These are the expences put out on the swap.
Donor truck $3000 Could be done for less
Engine hoist ram $49.97 Optional
P/S gear fittings $44.04 Optional
Bat cables $75.00 Optional
V belt 15460 $9.71 x3 Optional if yours are good.
Dayco Rad hose $13.99
4bd1 oil pan $100.
203 pilot bearing $4.95
Turbo drain tube $12.95 Optional
Rad over flow hose $2.15 Optional
Welding gas $23.64 and $46.85 Full bottles not all of this cost applies here
Coolant recovery bottle $7.99 OptionalThermo Tec header wrap $53.99 OptionalTrans cooler hose $9.00
Glow plug controler $75.59 Optional
Camera tripod $15.12 Misc cost
Trans fluid $45.
Engine oil $30.00
Oil filter $20
OptiShift $600
Engine to trans adapter $680
Intercooler $200 Optional
Silicone elbows & clamps $100 Optional
Turbo $250.00 Optional
T3 flanges $24.00 Optional
Exhaust elbows $60-80 Optional
Misc $300-500
Total $6093.36
I know I missed some stuff. Ya'll let me know what.

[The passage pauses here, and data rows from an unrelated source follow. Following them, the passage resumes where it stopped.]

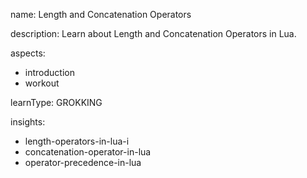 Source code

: name: Length and Concatenation Operators

description: Learn about Length and Concatenation Operators in Lua.

aspects:
  - introduction
  - workout

learnType: GROKKING

insights:
  - length-operators-in-lua-i
  - concatenation-operator-in-lua
  - operator-precedence-in-lua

I still have the 6.5 that I will be selling. Assume selling at $1900
Scraped the NPR frame & cab for $500.
Cargo Box worth $1000 to me.
Total $3400.
$6093.36
-$3400.00
=$2693.36
Not yet, but did get some good highway miles on it this last 250. Will top off tomorrow and report the #sThis is awesome info Leroy. Any hwy mpg numbers yet?
Just stumbled onto this thread today, totally awesome job, Leroy! I've considered/daydreamed of dropping either a 4bt Cummins or now maybe a 4bd Isuzu into my '98 K2500 Burb when the 6.5 finally gives up the ghost, but with 199K on it that may be a while. I'd yank the 4L80E and drop an NV5600 into it if I did. Can't wait to see some long-term city/hwy fuel mileage numbers once you work the bugs out and have it to the point that you're willing to take a 500+ mile road trip with it, as well as some RW hp/torque numbers off a dyno. Could your low boost numbers be because of too big of a turbo on it, would a GMx work better (no, I do NOT want to start any of the flaming wars I saw over on the Place concerning turbos, that's why I'm here, instead) as it is as much science as it is art finding the right turbo for the application/intended use from what we have to chose from.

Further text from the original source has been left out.